Читаем Берлинская флейта [Рассказы; повести] полностью

— Дела, — усмехнулся он. — Понятно. Тебе ведь сейчас торопиться нужно, свой, так сказать, шанс использовать, звездный час, фортуна… Что ж, торопись, действуй, а то ведь и опоздать можешь — другие, новые, молодые, опередят… А я вот в лес хожу. Ноги болят, а хожу. Очень быстро ноги стали уставать, а раньше устали не знал, в футбол играл весьма азартно, заядлым болельщиком был, все про любимую команду знал, в великом нетерпении игры ее ждал, будто свидания с девушкой любимой, а сейчас ничего не знаю, да и знать, если честно сказать, не желаю. Чужое все стало, даже сборная страны кажется сборной чужой страны. Вот лес и остался только, лес, грибы, тишина, уединение. Вот иду, значит, и, заметь, без завтрака, без кофе, потому как нищему не положено завтракать… Даже добровольно уйти из этой постыдной жизни невозможно по причине дороговизны ритуала, не имею права семью ввергать в немыслимые затраты… Может, решусь-таки забрести куда-нибудь в такую чащу и болота, откуда уже не выбраться и где никто не найдет… А страна совсем обезумела и похожа на мать, не признающую своих детей… Лес только пока и спасает… Забываешься все же в его тишине… да тебе этого никогда не понять.

— Почему же?

— Извини, но ты ведь пришелец, ты ведь не отсюда, ты из каких-то там металлургических степей, из шлаковых отвалов, тебе только и остается, что иронизировать, что ж, иронизируй, раз нет ничего святого, как вчера например, когда ты кота моего оскорбил, назвав его облезлым, плешивым, и с колен столкнул грубо это милое, ласковое животное, а кот смертельно обиделся, и отказался от еды, и куда-то ушел, и я его всю ночь искал, и больше я тебя знать не желаю!

И он с грохотом сбежал вниз, исчез.

А ночью позвонил и сказал, что кот так и не нашелся, и подтвердил, что отныне знать меня не желает.

4

В результате каких-то междоусобиц и недоразумений его дачный участок был неестественно узок и с довольно крутым наклоном, а верхняя его часть совсем уж нелепо резалась общесадовой дорогой.

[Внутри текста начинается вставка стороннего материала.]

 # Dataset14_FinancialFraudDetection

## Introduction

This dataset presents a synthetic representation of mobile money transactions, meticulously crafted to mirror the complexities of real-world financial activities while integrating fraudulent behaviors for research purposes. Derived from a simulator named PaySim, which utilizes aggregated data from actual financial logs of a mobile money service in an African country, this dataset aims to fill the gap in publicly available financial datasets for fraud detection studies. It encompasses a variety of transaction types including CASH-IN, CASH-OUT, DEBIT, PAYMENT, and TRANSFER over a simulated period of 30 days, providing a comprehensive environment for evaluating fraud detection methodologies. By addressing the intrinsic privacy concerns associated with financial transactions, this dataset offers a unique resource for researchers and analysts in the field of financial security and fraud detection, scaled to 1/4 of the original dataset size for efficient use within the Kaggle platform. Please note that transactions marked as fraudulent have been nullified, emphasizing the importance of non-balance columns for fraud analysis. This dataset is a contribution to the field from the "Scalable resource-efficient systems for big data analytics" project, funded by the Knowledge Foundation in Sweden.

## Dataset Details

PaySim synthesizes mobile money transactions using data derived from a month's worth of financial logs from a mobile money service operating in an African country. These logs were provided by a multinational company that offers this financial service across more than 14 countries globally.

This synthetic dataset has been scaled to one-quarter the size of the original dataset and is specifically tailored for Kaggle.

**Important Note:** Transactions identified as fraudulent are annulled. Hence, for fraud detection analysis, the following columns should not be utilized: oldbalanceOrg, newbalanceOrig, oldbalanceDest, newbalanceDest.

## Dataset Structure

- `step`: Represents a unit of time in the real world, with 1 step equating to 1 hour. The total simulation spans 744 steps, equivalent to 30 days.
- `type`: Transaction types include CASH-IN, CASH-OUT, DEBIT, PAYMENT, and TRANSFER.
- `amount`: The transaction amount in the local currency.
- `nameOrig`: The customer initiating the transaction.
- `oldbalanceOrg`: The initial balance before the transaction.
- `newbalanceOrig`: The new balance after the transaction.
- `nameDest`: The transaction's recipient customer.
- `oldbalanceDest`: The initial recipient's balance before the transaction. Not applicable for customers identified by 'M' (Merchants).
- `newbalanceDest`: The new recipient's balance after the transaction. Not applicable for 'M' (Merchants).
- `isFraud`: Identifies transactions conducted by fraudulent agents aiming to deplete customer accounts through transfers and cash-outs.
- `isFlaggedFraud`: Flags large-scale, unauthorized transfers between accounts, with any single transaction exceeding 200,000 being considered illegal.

Маленький деревянный домик был поставлен еще отцом и давно нуждался в ремонте, но для этого не было ни сил, ни денег.

Покосившаяся изгородь, заросли вишняка, крыжовника, смородины.

Парник, компостная яма, железная бочка.

Сарайчик, уборная.

В домике стол, диван и картина.

Рядом, слева, на пятачке садового общества, вечерами часто собирается окрестная молодежь: шум, гам, выпивки, разборки, то стакан им подай, то закусить что-нибудь.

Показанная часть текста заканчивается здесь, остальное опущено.